YOUR ASSIGNMENT - Only lines containing "password" are wanted from the data below. Copy those lines.

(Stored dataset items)
_ _ _ _

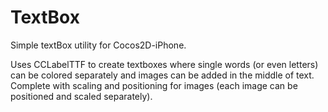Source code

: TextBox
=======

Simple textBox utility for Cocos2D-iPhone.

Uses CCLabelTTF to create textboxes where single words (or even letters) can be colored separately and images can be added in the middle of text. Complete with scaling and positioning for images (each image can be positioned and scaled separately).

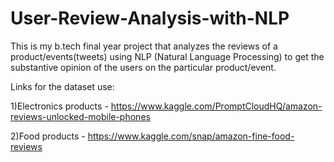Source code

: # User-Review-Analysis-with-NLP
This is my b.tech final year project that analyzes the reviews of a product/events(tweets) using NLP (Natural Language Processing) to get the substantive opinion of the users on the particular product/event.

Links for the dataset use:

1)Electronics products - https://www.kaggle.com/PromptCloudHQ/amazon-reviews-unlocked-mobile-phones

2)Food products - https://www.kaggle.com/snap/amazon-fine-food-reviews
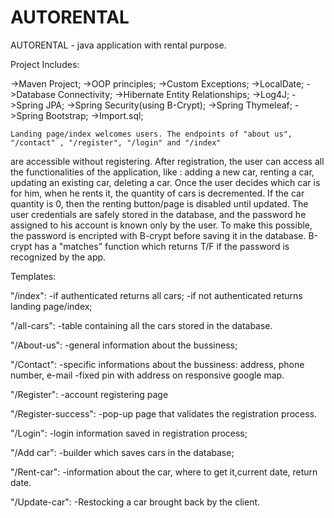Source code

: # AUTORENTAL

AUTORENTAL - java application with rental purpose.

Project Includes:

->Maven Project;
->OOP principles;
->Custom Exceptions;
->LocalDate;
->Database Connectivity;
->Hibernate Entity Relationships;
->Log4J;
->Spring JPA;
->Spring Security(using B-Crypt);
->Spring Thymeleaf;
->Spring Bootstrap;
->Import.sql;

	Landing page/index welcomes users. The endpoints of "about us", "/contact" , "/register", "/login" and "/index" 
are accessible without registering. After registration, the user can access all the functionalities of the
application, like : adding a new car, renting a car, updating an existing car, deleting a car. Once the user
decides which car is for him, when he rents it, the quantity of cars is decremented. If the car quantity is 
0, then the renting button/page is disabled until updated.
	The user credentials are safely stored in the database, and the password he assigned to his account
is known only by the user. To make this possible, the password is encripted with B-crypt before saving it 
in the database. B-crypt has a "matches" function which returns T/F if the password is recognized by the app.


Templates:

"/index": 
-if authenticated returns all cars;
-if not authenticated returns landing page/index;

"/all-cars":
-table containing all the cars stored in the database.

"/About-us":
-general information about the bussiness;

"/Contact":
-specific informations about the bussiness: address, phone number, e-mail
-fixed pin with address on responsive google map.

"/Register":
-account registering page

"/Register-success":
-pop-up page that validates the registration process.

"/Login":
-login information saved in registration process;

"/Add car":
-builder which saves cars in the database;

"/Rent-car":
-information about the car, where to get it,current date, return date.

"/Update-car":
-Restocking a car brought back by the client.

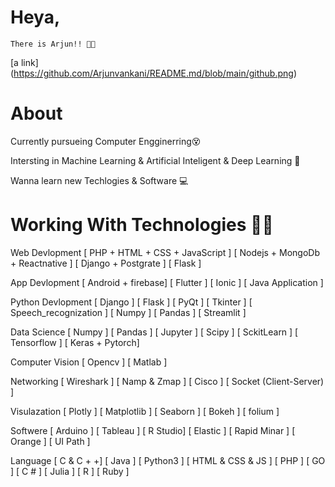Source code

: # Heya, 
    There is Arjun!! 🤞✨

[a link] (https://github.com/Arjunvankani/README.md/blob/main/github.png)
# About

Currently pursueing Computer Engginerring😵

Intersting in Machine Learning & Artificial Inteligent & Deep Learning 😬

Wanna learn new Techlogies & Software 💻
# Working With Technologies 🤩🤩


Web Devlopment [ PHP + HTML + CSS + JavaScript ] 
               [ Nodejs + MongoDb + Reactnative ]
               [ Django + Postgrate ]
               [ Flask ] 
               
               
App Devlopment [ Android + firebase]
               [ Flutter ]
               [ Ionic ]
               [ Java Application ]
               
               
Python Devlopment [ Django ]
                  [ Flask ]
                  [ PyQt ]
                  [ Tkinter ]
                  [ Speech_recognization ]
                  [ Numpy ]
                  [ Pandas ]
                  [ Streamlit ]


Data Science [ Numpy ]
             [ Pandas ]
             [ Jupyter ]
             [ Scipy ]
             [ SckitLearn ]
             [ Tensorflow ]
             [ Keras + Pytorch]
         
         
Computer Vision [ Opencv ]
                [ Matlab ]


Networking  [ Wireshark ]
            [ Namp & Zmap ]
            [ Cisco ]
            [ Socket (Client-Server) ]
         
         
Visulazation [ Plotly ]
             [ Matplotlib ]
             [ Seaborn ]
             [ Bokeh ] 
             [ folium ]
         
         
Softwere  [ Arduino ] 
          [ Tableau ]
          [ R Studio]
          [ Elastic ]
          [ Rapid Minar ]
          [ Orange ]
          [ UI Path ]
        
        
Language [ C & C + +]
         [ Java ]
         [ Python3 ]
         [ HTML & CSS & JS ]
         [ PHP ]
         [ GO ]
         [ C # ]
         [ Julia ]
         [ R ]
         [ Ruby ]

_ _ _ _

FINISHED EXERCISE -
	The user credentials are safely stored in the database, and the password he assigned to his account
is known only by the user. To make this possible, the password is encripted with B-crypt before saving it 
in the database. B-crypt has a "matches" function which returns T/F if the password is recognized by the app.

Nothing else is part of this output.